*Listed entries*.
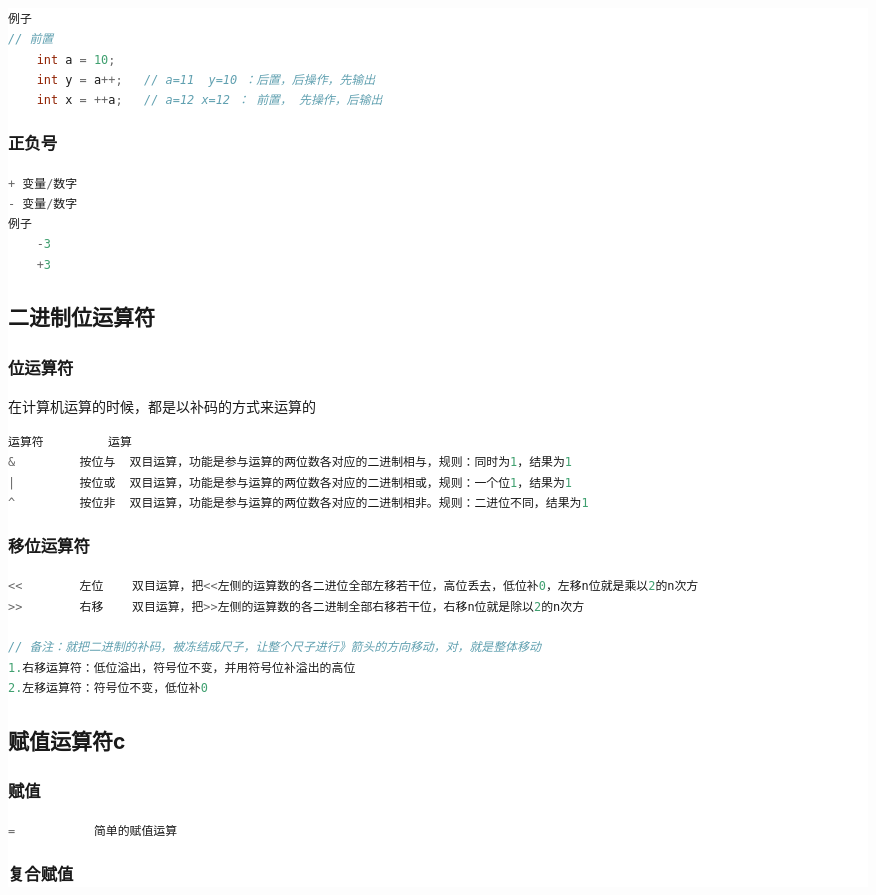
 ```go
例子
// 前置
	int a = 10;
	int y = a++;   // a=11  y=10 ：后置，后操作，先输出
	int x = ++a;   // a=12 x=12 ： 前置， 先操作，后输出
```

### 正负号

```go
+ 变量/数字
- 变量/数字
例子
	-3
	+3
```



## 二进制位运算符

### 位运算符

在计算机运算的时候，都是以补码的方式来运算的

```go
运算符         运算
&         按位与  双目运算，功能是参与运算的两位数各对应的二进制相与，规则：同时为1，结果为1
|         按位或  双目运算，功能是参与运算的两位数各对应的二进制相或，规则：一个位1，结果为1
^         按位非  双目运算，功能是参与运算的两位数各对应的二进制相非。规则：二进位不同，结果为1
```

### 移位运算符

```go
<<        左位    双目运算，把<<左侧的运算数的各二进位全部左移若干位，高位丢去，低位补0，左移n位就是乘以2的n次方
>>        右移    双目运算，把>>左侧的运算数的各二进制全部右移若干位，右移n位就是除以2的n次方

// 备注：就把二进制的补码，被冻结成尺子，让整个尺子进行》箭头的方向移动，对，就是整体移动
1.右移运算符：低位溢出，符号位不变，并用符号位补溢出的高位
2.左移运算符：符号位不变，低位补0
```



## 赋值运算符c

### 赋值

```go
=           简单的赋值运算
```

### 复合赋值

*Instructions to follow*. Output the data exactly. Pictures don't belong in the result.

*Solution*.
 ```go
例子
// 前置
	int a = 10;
	int y = a++;   // a=11  y=10 ：后置，后操作，先输出
	int x = ++a;   // a=12 x=12 ： 前置， 先操作，后输出
```

### 正负号

```go
+ 变量/数字
- 变量/数字
例子
	-3
	+3
```



## 二进制位运算符

### 位运算符

在计算机运算的时候，都是以补码的方式来运算的

```go
运算符         运算
&         按位与  双目运算，功能是参与运算的两位数各对应的二进制相与，规则：同时为1，结果为1
|         按位或  双目运算，功能是参与运算的两位数各对应的二进制相或，规则：一个位1，结果为1
^         按位非  双目运算，功能是参与运算的两位数各对应的二进制相非。规则：二进位不同，结果为1
```

### 移位运算符

```go
<<        左位    双目运算，把<<左侧的运算数的各二进位全部左移若干位，高位丢去，低位补0，左移n位就是乘以2的n次方
>>        右移    双目运算，把>>左侧的运算数的各二进制全部右移若干位，右移n位就是除以2的n次方

// 备注：就把二进制的补码，被冻结成尺子，让整个尺子进行》箭头的方向移动，对，就是整体移动
1.右移运算符：低位溢出，符号位不变，并用符号位补溢出的高位
2.左移运算符：符号位不变，低位补0
```



## 赋值运算符c

### 赋值

```go
=           简单的赋值运算
```

### 复合赋值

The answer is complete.